The private sector in the middle and upper income suburbs in most cities has already put in similar establishments for those who do not need to use the public health system, and this extra tier now brings that incredibly useful service within reach of the vast majority who do.
The network means that as it is developed, there will be in-bed health care within close proximity to most households.
The second implication of the loan is that it is a private sector loan. This displays the dramatic progress made by the Second Republic over the last almost five years.
Zimbabwe was almost a basket case in many respects, and the number of people lining up to lend the Government money was basically zero.
The consistent and successful fiscal and monetary reforms of the Second Republic, along with the discipline required and the detailed budgeting that is now implemented, rather than being seen as a possible wish list, is now having its effect.
Not everyone outside the country is on board, but this latest loan shows that those who know what is going on are not worried about the risks of lending.
Of the three banks, one is the Zimbabwean subsidiary of one of the two South African banks. The three banks have the advantage of fairly detailed knowledge, both from the Zimbabwean member of the trio and what the South African principals can see from next door.
Besides all the official, and checked, progress, they also presumably have been picking up information from their own customers, basically to the effect that people in Zimbabwe fulfil commitments and pay their bills. This is important.
While most banks in the modern world like to display their adherence to having a noticeable chunk of their loan book dedicated to what is termed in the bankers’ jargon as environment, social and governance, and lending to expand a public health network definitely counts, they are not as banks in the business of handing out free cash.
They can sympathise with their ESG goals, but still want to make money themselves, that is being sure that the borrower will pay back the money, on time and with the set interest, with negligible risk of any other outcome.
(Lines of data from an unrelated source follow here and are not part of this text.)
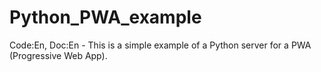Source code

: # Python_PWA_example
Code:En, Doc:En - This is a simple example of a Python server for a PWA (Progressive Web App).
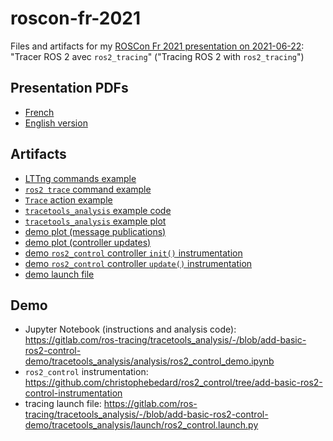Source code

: # roscon-fr-2021

Files and artifacts for my [ROSCon Fr 2021 presentation on 2021-06-22](http://roscon.fr/#jour-1-22-juin): "Tracer ROS 2 avec `ros2_tracing`" ("Tracing ROS 2 with `ros2_tracing`")

## Presentation PDFs

* [French](./2021-06-22%20ROSCon%20Fr%202021%20-%20Tracer%20ROS%202%20avec%20ros2_tracing.pdf)
* [English version](./2021-06-22%20ROSCon%20Fr%202021%20-%20Tracer%20ROS%202%20avec%20ros2_tracing%20-%20English.pdf)

## Artifacts

* [LTTng commands example](./exemple_LTTng.sh)
* [`ros2 trace` command example](./exemple_ros2-trace.sh)
* [`Trace` action example](./exemple_ros2-launch-trace.py)
* [`tracetools_analysis` example code](./exemple_tracetools_analysis.py)
* [`tracetools_analysis` example plot](./exemple_tracetools_analysis_plot.png)
* [demo plot (message publications)](./demo_plot_messages.png)
* [demo plot (controller updates)](./demo_plot_controller_updates.png)
* [demo `ros2_control` controller `init()` instrumentation](./demo_instrumentation_init.png)
* [demo `ros2_control` controller `update()` instrumentation](./demo_instrumentation_update.png)
* [demo launch file](./demo_extrait_launch_file.py)

## Demo

* Jupyter Notebook (instructions and analysis code): https://gitlab.com/ros-tracing/tracetools_analysis/-/blob/add-basic-ros2-control-demo/tracetools_analysis/analysis/ros2_control_demo.ipynb
* `ros2_control` instrumentation: https://github.com/christophebedard/ros2_control/tree/add-basic-ros2-control-instrumentation
* tracing launch file: https://gitlab.com/ros-tracing/tracetools_analysis/-/blob/add-basic-ros2-control-demo/tracetools_analysis/launch/ros2_control.launch.py
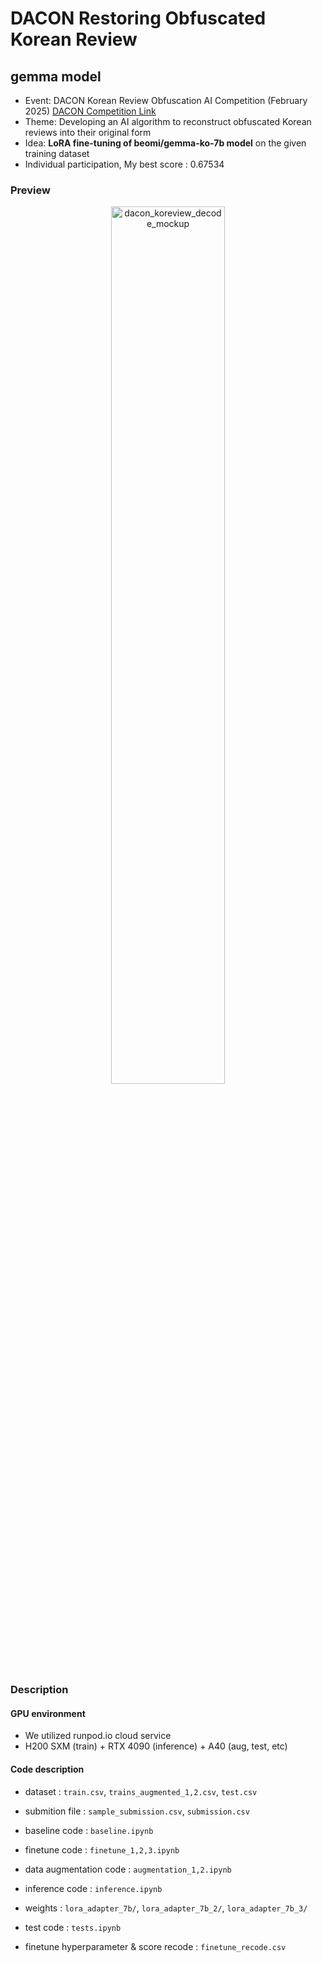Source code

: # DACON Restoring Obfuscated Korean Review   
## gemma model 

- Event: DACON Korean Review Obfuscation AI Competition (February 2025)
  [DACON Competition Link](https://dacon.io/competitions/official/236446/overview/description)
- Theme: Developing an AI algorithm to reconstruct obfuscated Korean reviews into their original form
- Idea: **LoRA fine-tuning of beomi/gemma-ko-7b model** on the given training dataset
- Individual participation, My best score : 0.67534

### Preview 

<p align="center">
<img width="60%" alt="dacon_koreview_decode_mockup" src="https://github.com/user-attachments/assets/7577cb85-d6f7-4fc8-81da-51d858ba4603" />
</p>  

### Description 

#### GPU environment 

- We utilized runpod.io cloud service 
- H200 SXM (train) + RTX 4090 (inference) + A40 (aug, test, etc)

#### Code description 

- dataset : `train.csv`, `trains_augmented_1,2.csv`, `test.csv`
- submition file : `sample_submission.csv`, `submission.csv` 

- baseline code : `baseline.ipynb`
- finetune code : `finetune_1,2,3.ipynb`
- data augmentation code : `augmentation_1,2.ipynb`
- inference code : `inference.ipynb`

- weights : `lora_adapter_7b/`, `lora_adapter_7b_2/`, `lora_adapter_7b_3/`

- test code : `tests.ipynb`
- finetune hyperparameter & score recode : `finetune_recode.csv`
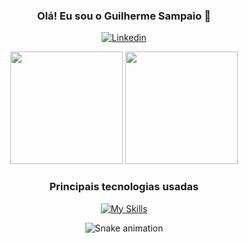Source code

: <div align="center">
    
### Olá! Eu sou o Guilherme Sampaio 👋

[![Linkedin](https://img.shields.io/badge/LinkedIn-0077B5?style=for-the-badge&logo=linkedin&logoColor=white)](https://www.linkedin.com/in/guilherme-samp/)

<div>
    <img height="180em" src="https://github-readme-stats.vercel.app/api?username=sampguilherme&show_icons=true&theme=transparent&include_all_commits=true&count_private=true">
    <img height="180em" src="https://github-readme-stats.vercel.app/api/top-langs?username=sampguilherme&layout=compact&langs_count=16&theme=transparent">
</div>

### Principais tecnologias usadas 

[![My Skills](https://skillicons.dev/icons?i=js,html,css,react,nodejs,typescript,sqlite,jest,express)](https://skillicons.dev)


![Snake animation](https://github.com/danielbped/danielbped/blob/output/github-contribution-grid-snake.svg)
    
</div>
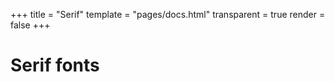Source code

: +++
title = "Serif"
template = "pages/docs.html"
transparent = true
render = false
+++

# Serif fonts
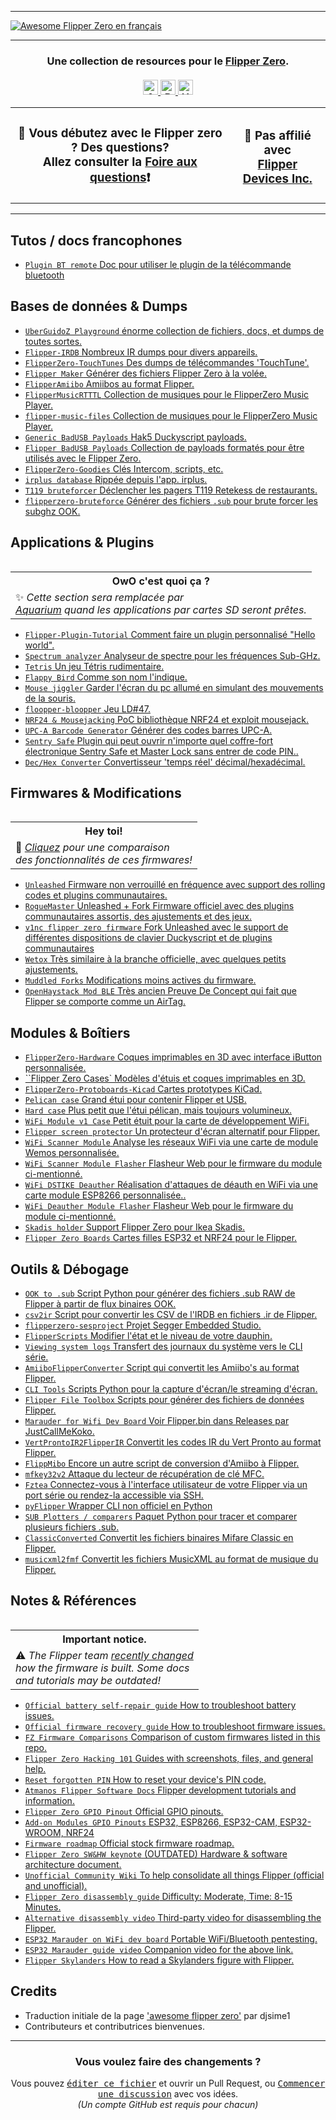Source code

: <hr>

<a href="https://github.com/flipperzerofrancophone/awesome-flipperzero-french/">
  <img src="https://user-images.githubusercontent.com/8518150/158502722-2532719c-a680-4405-b230-d45474a5decd.png" align="center" alt="Awesome Flipper Zero en français" title="Awesome Flipper Zero en français">
</a>

<hr>

<h3 align="center">
  Une collection de resources pour le <a href="https://flipperzero.one">Flipper Zero</a>.<br><br>
  <a href="#">
    <img src="https://awesome.re/badge.svg" alt="Awesome" height=24>
    <img src="https://img.shields.io/badge/Powered%20by-Dolphins-blue" alt="Powered by dolphins" height=24>
    <img src="https://img.shields.io/badge/Hack-The%20Planet-orange" alt="Hack the planet" height=24>
  </a>
</h3>

<table align="center"><tr>
  <td>
    <h3 align="center">
    👋 Vous d&eacute;butez avec le Flipper zero ? Des questions?<br>
    Allez consulter la <a href="https://github.com/flipperzerofrancophone/awesome-flipperzero-french/blob/main/FAQ.md">Foire aux questions</a>❗
    </h3>
  </td>
  <td>
    <h3 align="center">
    🚫 Pas affili&eacute; avec<br>
    <a href="https://www.flipperdevices.com/">Flipper Devices Inc.</a>
    </h3>
  </td>
</tr></table>

<hr>

<!-- DO NOT MODIFY ABOVE -->

## Tutos / docs francophones

- [`Plugin BT remote` Doc pour utiliser le plugin de la télécommande bluetooth](https://github.com/flipperzerofrancophone/awesome-flipperzero-french/blob/main/T%C3%A9l%C3%A9commandeBluetooth.md)

## Bases de données & Dumps

- [`UberGuidoZ Playground` &eacute;norme collection de fichiers, docs, et dumps de toutes sortes.](https://github.com/UberGuidoZ/Flipper)
- [`Flipper-IRDB` Nombreux IR dumps pour divers appareils.](https://github.com/logickworkshop/Flipper-IRDB)
- [`FlipperZero-TouchTunes` Des dumps de t&eacute;l&eacute;commandes 'TouchTune'.](https://github.com/jimilinuxguy/flipperzero-touchtunes)
- [`Flipper Maker` G&eacute;n&eacute;rer des fichiers Flipper Zero &agrave; la vol&eacute;e.](https://flippermaker.github.io/)
- [`FlipperAmiibo` Amiibos au format Flipper.](https://github.com/Gioman101/FlipperAmiibo)
- [`FlipperMusicRTTTL` Collection de musiques pour le FlipperZero Music Player.](https://github.com/neverfa11ing/FlipperMusicRTTTL)
- [`flipper-music-files` Collection de musiques pour le FlipperZero Music Player.](https://github.com/Tonsil/flipper-music-files)
- [`Generic BadUSB Payloads` Hak5 Duckyscript payloads.](https://github.com/nocomp/Flipper_Zero_Badusb_hack5_payloads)
- [`Flipper BadUSB Payloads` Collection de payloads format&eacute;s pour &ecirc;tre utilis&eacute;s avec le Flipper Zero.](https://github.com/I-Am-Jakoby/Flipper-Zero-BadUSB)
- [`FlipperZero-Goodies` Cl&eacute;s Intercom, scripts, etc.](https://github.com/wetox-team/flipperzero-goodies)
- [`irplus database` Ripp&eacute;e depuis l'app. irplus.](https://github.com/sasiplavnik/Flipper-IRDB)
- [`T119 bruteforcer` D&eacute;clencher les pagers T119 Retekess de restaurants.](https://github.com/xb8/t119bruteforcer)
- [`flipperzero-bruteforce` Générer des fichiers `.sub` pour brute forcer les subghz OOK.](https://github.com/tobiabocchi/flipperzero-bruteforce)

## Applications & Plugins

<table align="right">
  <tr><th><strong>OwO c'est quoi &ccedil;a ?</strong></th></tr>
  <tr><td>✨ <em>Cette section sera remplac&eacute;e par<br><a href="https://github.com/flipper-aquarium">Aquarium</a> quand les applications par cartes SD seront pr&ecirc;tes.</em></td></tr>
</table>

- [`Flipper-Plugin-Tutorial` Comment faire un plugin personnalis&eacute; "Hello world".](https://github.com/mfulz/Flipper-Plugin-Tutorial)
- [`Spectrum analyzer` Analyseur de spectre pour les fréquences Sub-GHz.](https://github.com/jolcese/flipperzero-firmware/tree/spectrum/applications/spectrum_analyzer)
- [`Tetris` Un jeu T&eacute;tris rudimentaire.](https://github.com/jeffplang/flipperzero-firmware/tree/tetris_game/applications/tetris_game)
- [`Flappy Bird` Comme son nom l'indique.](https://github.com/DroomOne/flipperzero-firmware/tree/dev/applications%2Fflappy_bird)
- [`Mouse jiggler` Garder l'&eacute;cran du pc allum&eacute; en simulant des mouvements de la souris.](https://github.com/MuddledBox/flipperzero-firmware/tree/Mouse_Jiggler/applications/mouse_jiggler)
- [`floopper-bloopper` Jeu LD#47.](https://github.com/glitchcore/floopper-bloopper)
- [`NRF24 & Mousejacking` PoC biblioth&egrave;que NRF24 et exploit mousejack.](https://github.com/mothball187/flipperzero-nrf24)
- [`UPC-A Barcode Generator` Générer des codes barres UPC-A.](https://github.com/McAzzaMan/flipperzero-firmware/tree/UPC-A_Barcode_Generator/applications/barcode_generator)
- [`Sentry Safe` Plugin qui peut ouvrir n'importe quel coffre-fort électronique Sentry Safe et Master Lock sans entrer de code PIN..](https://github.com/H4ckd4ddy/flipperzero-sentry-safe-plugin)
- [`Dec/Hex Converter` Convertisseur 'temps r&eacute;el' d&eacute;cimal/hexad&eacute;cimal.](https://github.com/theisolinearchip/flipperzero_stuff/tree/main/applications/dec_hex_converter)

## Firmwares & Modifications

<table align="right">
  <tr><th><strong>Hey toi!</strong></th></tr>
  <tr><td>🔰 <em><a href="https://github.com/flipperzerofrancophone/awesome-flipperzero-french/blob/main/Firmwares.md">Cliquez</a> pour une comparaison<br>des fonctionnalit&eacute;s de ces firmwares!</em></td></tr>
</table>

- [`Unleashed` Firmware non verrouillé en fréquence avec support des rolling codes et plugins communautaires.](https://github.com/Eng1n33r/flipperzero-firmware)
- [`RogueMaster` Unleashed + Fork Firmware officiel avec des plugins communautaires assortis, des ajustements et des jeux.](https://github.com/RogueMaster/flipperzero-firmware-wPlugins)
- [`v1nc flipper zero firmware` Fork Unleashed avec le support de différentes dispositions de clavier Duckyscript et de plugins communautaires](https://github.com/v1nc/flipperzero-firmware)
- [`Wetox` Très similaire à la branche officielle, avec quelques petits ajustements.](https://github.com/wetox-team/flipperzero-firmware)
- [`Muddled Forks` Modifications moins actives du firmware.](https://github.com/MuddledBox/flipperzero-firmware/tree/muddled_dev)
- [`OpenHaystack Mod BLE` Très ancien Preuve De Concept qui fait que Flipper se comporte comme un AirTag.](https://github.com/AlexStrNik/flipperzero-firmware)

## Modules & Boîtiers

- [`FlipperZero-Hardware` Coques imprimables en 3D avec interface iButton personnalisée.](https://github.com/s0ko1ex/FlipperZero-Hardware)
- [``Flipper Zero Cases` Modèles d'étuis et coques imprimables en 3D.](https://github.com/MuddledBox/FlipperZeroCases)
- [`FlipperZero-Protoboards-Kicad` Cartes prototypes KiCad.](https://github.com/lomalkin/flipperzero-protoboards-kicad)
- [`Pelican case` Grand étui pour contenir Flipper et USB.](https://www.printables.com/model/204882-flipper-zero-case)
- [`Hard case` Plus petit que l'étui pélican, mais toujours volumineux.](https://www.thingiverse.com/thing:5387015)
- [`WiFi Module v1 Case` Petit étuit pour la carte de développement WiFi.](https://www.printables.com/model/179910-case-for-flipper-zero-wi-fi-module-v1)
- [`Flipper screen protector` Un protecteur d'écran alternatif pour Flipper.](https://www.photodon.com/p/2419-01.html)
- [`WiFi Scanner Module` Analyse les réseaux WiFi via une carte de module Wemos personnalisée.](https://github.com/SequoiaSan/FlipperZero-WiFi-Scanner_Module)
- [`WiFi Scanner Module Flasher` Flasheur Web pour le firmware du module ci-mentionné.](https://sequoiasan.github.io/FlipperZero-WiFi-Scanner_Module/)
- [`WiFi DSTIKE Deauther` Réalisation d'attaques de déauth en WiFi via une carte module ESP8266 personnalisée..](https://github.com/SequoiaSan/FlipperZero-Wifi-ESP8266-Deauther-Module)
- [`WiFi Deauther Module Flasher` Flasheur Web pour le firmware du module ci-mentionné.](https://sequoiasan.github.io/FlipperZero-Wifi-ESP8266-Deauther-Module/)
- [`Skadis holder` Support Flipper Zero pour Ikea Skadis.](https://www.thingiverse.com/thing:5434476)
- [`Flipper Zero Boards` Cartes filles ESP32 et NRF24 pour le Flipper.](https://github.com/DrB0rk/Flipper-Zero-Boards)

## Outils & Débogage

- [`OOK to .sub` Script Python pour générer des fichiers .sub RAW de Flipper à partir de flux binaires OOK.](https://gist.github.com/jinschoi/f39dbd82e4e3d99d32ab6a9b8dfc2f55)
- [`csv2ir` Script pour convertir les CSV de l'IRDB en fichiers .ir de Flipper.](https://github.com/Spexivus/csv2ir)
- [`flipperzero-sesproject` Projet Segger Embedded Studio.](https://github.com/hedger/flipperzero-sesproject)
- [`FlipperScripts` Modifier l'état et le niveau de votre dauphin.](https://github.com/DroomOne/FlipperScripts)
- [`Viewing system logs` Transfert des journaux du système vers le CLI série.](https://gist.github.com/jaflo/50c35c46f3ecada7a18c9e5cc203a3f8)
- [`AmiiboFlipperConverter` Script qui convertit les Amiibo's au format Flipper.](https://github.com/Lucaslhm/AmiiboFlipperConverter/)
- [`CLI Tools` Scripts Python pour la capture d'écran/le streaming d'écran.](https://github.com/lomalkin/flipperzero-cli-tools)
- [`Flipper File Toolbox` Scripts pour générer des fichiers de données Flipper.](https://github.com/evilpete/flipper_toolbox)
- [`Marauder for Wifi Dev Board` Voir Flipper.bin dans Releases par JustCallMeKoko.](https://github.com/justcallmekoko/ESP32Marauder)
- [`VertProntoIR2FlipperIR` Convertit les codes IR du Vert Pronto au format Flipper.](https://github.com/SkeletonMan03/VertProntoIR2FlipperIR)
- [`FlippMibo` Encore un autre script de conversion d'Amiibo à Flipper.](https://github.com/0xz00n/FlipMiibo)
- [`mfkey32v2` Attaque du lecteur de récupération de clé MFC.](https://github.com/equipter/mfkey32v2)
- [`Fztea` Connectez-vous à l'interface utilisateur de votre Flipper via un port série ou rendez-la accessible via SSH.](https://github.com/jon4hz/fztea)
- [`pyFlipper` Wrapper CLI non officiel en Python](https://github.com/wh00hw/pyFlipper)
- [`SUB Plotters / comparers` Paquet Python pour tracer et comparer plusieurs fichiers .sub.](https://github.com/ShotokanZH/flipper_sub_plotters_comparers)
- [`ClassicConverted` Convertit les fichiers binaires Mifare Classic en Flipper.](https://github.com/equipter/ClassicConverter)
- [`musicxml2fmf` Convertit les fichiers MusicXML au format de musique du Flipper.](https://github.com/white-gecko/musicxml2fmf)

## Notes & Références

<table align="right">
  <tr><th><strong>Important notice.</strong></th></tr>
  <tr><td>⚠️ <em>The Flipper team <a href="https://github.com/flipperdevices/flipperzero-firmware/pull/1269">recently changed</a><br>how the firmware is built. Some docs<br>and tutorials may be outdated!</em></td></tr>
</table>

- [`Official battery self-repair guide` How to troubleshoot battery issues.](https://cdn.flipperzero.one/self-repair-guide.pdf)
- [`Official firmware recovery guide` How to troubleshoot firmware issues.](https://docs.flipperzero.one/basics/firmware-update/firmware-recovery)
- [`FZ Firmware Comparisons` Comparison of custom firmwares listed in this repo.](https://github.com/flipperzerofrancophone/awesome-flipperzero-french/blob/main/Firmwares.md)
- [`Flipper Zero Hacking 101` Guides with screenshots, files, and general help.](https://flipper.pingywon.com/)
- [`Reset forgotten PIN` How to reset your device's PIN code.](https://gist.github.com/djsime1/18d73b981249859f17aab3e2bfd2b600)
- [`Atmanos Flipper Software Docs` Flipper development tutorials and information.](https://flipper.atmanos.com/docs/overview/intro)
- [`Flipper Zero GPIO Pinout` Official GPIO pinouts.](https://miro.com/app/board/uXjVO_LaYYI=/?moveToWidget=3458764522696947614&cot=10)
- [`Add-on Modules GPIO Pinouts` ESP32, ESP8266, ESP32-CAM, ESP32-WROOM, NRF24](https://github.com/UberGuidoZ/Flipper/tree/main/GPIO)
- [`Firmware roadmap` Official stock firmware roadmap.](https://miro.com/app/board/uXjVO_3D6xU=/?moveToWidget=3458764522498020058&cot=14)
- [`Flipper Zero SW&HW keynote` (OUTDATED) Hardware & software architecture document.](https://miro.com/app/board/o9J_l1XZfbw=/?moveToWidget=3458764514405659414&cot=14)
- [`Unofficial Community Wiki` To help consolidate all things Flipper (official and unofficial).](https://flipperzero.miraheze.org/wiki/Main_Page)
- [`Flipper Zero disassembly guide` Difficulty: Moderate, Time: 8-15 Minutes.](https://www.ifixit.com/Guide/Flipper+Zero+Disassembly/151455)
- [`Alternative disassembly video` Third-party video for disassembling the Flipper.](https://youtu.be/38pHe7M4vl8)
- [`ESP32 Marauder on WiFi dev board` Portable WiFi/Bluetooth pentesting.](https://github.com/justcallmekoko/ESP32Marauder/wiki/flipper-zero)
- [`ESP32 Marauder guide video` Companion video for the above link.](https://youtu.be/_YLTpNo5xa0)
- [`Flipper Skylanders` How to read a Skylanders figure with Flipper.](https://github.com/V0lk3n/Flipper-Skylanders)

## Credits

- Traduction initiale de la page ['awesome flipper zero'](https://github.com/djsime1/awesome-flipperzero/) par djsime1
- Contributeurs et contributrices bienvenues.
  <!-- DO NOT MODIFY BELOW -->

<hr>
<h3 align="center">Vous voulez faire des changements ?</h3>
<div align="center">
  Vous pouvez <kbd><a href="https://github.com/flipperzerofrancophone/awesome-flipperzero-french/edit/main/README.md">&eacute;diter ce fichier</a></kbd> et ouvrir un Pull Request,
  ou <kbd><a href="https://github.com/flipperzerofrancophone/awesome-flipperzero-french/discussions">Commencer une discussion</a></kbd> avec vos id&eacute;es.<br>
  <em>(Un compte GitHub est requis pour chacun)</em>
</div>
The three obviously feel that this stage has now been reached with Zimbabwean sovereign loans, and that would have been difficult for them to accept five years ago.
The main point is that Zimbabwean debt has now moved out of the junk category into something that is acceptable in normal private-sector banking.
The support of the Export Credit Insurance Corporation of South Africa adds another positive heavy weight to this attitude. They would not be insuring some high risk policy by a bank.
Word of this sort of routine banking business gets around, and that helps Zimbabwe and Zimbabwean companies as well, as banks see that despite the sanctions and other hits against the country, we are actually a functioning nation and can be treated as such.
Hopefully that attitude will penetrate the political leadership in the countries that imposed sanctions.
Meanwhile, we get the double benefit, first a rapid acceleration of a health expansion programme that is already showing results, and secondly a growing name for being a respectable, diligent and functioning country that can stand with other such states as a normal business partner.